* _DATA RECORDS_
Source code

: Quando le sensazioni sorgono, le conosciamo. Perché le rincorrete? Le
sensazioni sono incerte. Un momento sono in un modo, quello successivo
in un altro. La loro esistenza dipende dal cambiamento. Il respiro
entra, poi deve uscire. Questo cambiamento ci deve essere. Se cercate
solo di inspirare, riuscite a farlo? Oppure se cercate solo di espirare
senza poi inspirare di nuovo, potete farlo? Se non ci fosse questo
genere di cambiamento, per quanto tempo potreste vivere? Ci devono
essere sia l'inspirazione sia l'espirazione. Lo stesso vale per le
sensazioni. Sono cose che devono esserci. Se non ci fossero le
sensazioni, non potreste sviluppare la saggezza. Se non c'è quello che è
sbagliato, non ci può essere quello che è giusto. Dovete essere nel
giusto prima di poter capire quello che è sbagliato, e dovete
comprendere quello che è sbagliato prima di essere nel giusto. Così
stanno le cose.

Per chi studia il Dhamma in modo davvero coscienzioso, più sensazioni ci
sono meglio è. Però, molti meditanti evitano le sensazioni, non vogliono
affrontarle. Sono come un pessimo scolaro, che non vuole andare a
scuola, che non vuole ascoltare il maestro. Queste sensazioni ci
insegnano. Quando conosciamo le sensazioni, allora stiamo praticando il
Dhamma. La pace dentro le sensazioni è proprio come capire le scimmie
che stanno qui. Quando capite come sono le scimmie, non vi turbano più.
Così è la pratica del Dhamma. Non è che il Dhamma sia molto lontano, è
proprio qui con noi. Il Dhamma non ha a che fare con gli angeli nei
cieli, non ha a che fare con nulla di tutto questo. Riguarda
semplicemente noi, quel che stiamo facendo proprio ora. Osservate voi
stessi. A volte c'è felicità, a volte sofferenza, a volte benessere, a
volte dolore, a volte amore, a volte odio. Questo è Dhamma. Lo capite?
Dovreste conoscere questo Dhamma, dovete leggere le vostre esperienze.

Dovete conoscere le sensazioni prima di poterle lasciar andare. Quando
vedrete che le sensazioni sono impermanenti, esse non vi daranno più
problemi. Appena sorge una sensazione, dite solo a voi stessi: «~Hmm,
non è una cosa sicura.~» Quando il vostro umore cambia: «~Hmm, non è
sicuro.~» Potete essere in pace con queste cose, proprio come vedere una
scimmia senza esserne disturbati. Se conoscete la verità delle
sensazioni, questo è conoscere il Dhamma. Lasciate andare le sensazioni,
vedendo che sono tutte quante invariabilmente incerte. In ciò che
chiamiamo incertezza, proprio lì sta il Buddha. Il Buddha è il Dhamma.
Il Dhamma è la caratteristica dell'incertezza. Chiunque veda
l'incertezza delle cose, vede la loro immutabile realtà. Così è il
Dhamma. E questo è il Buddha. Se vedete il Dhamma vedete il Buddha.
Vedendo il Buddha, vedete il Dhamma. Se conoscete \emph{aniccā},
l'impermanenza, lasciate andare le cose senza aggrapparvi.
--
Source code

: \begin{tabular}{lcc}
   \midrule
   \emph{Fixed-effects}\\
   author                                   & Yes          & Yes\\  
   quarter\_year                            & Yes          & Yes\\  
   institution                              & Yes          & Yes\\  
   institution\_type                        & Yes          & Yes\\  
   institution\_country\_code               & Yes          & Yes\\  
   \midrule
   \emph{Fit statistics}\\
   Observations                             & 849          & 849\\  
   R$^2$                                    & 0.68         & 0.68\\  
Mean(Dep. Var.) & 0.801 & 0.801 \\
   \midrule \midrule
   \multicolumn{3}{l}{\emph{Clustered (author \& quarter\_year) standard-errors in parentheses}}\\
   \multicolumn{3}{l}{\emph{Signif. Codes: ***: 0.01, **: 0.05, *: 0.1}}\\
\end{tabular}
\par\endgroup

* _EXERCISE BRIEF_
Which lines above include the word "loro"? Return each one.

* _RESPONSE FOR THIS EXERCISE_
in un altro. La loro esistenza dipende dal cambiamento. Il respiro
l'incertezza delle cose, vede la loro immutabile realtà. Così è il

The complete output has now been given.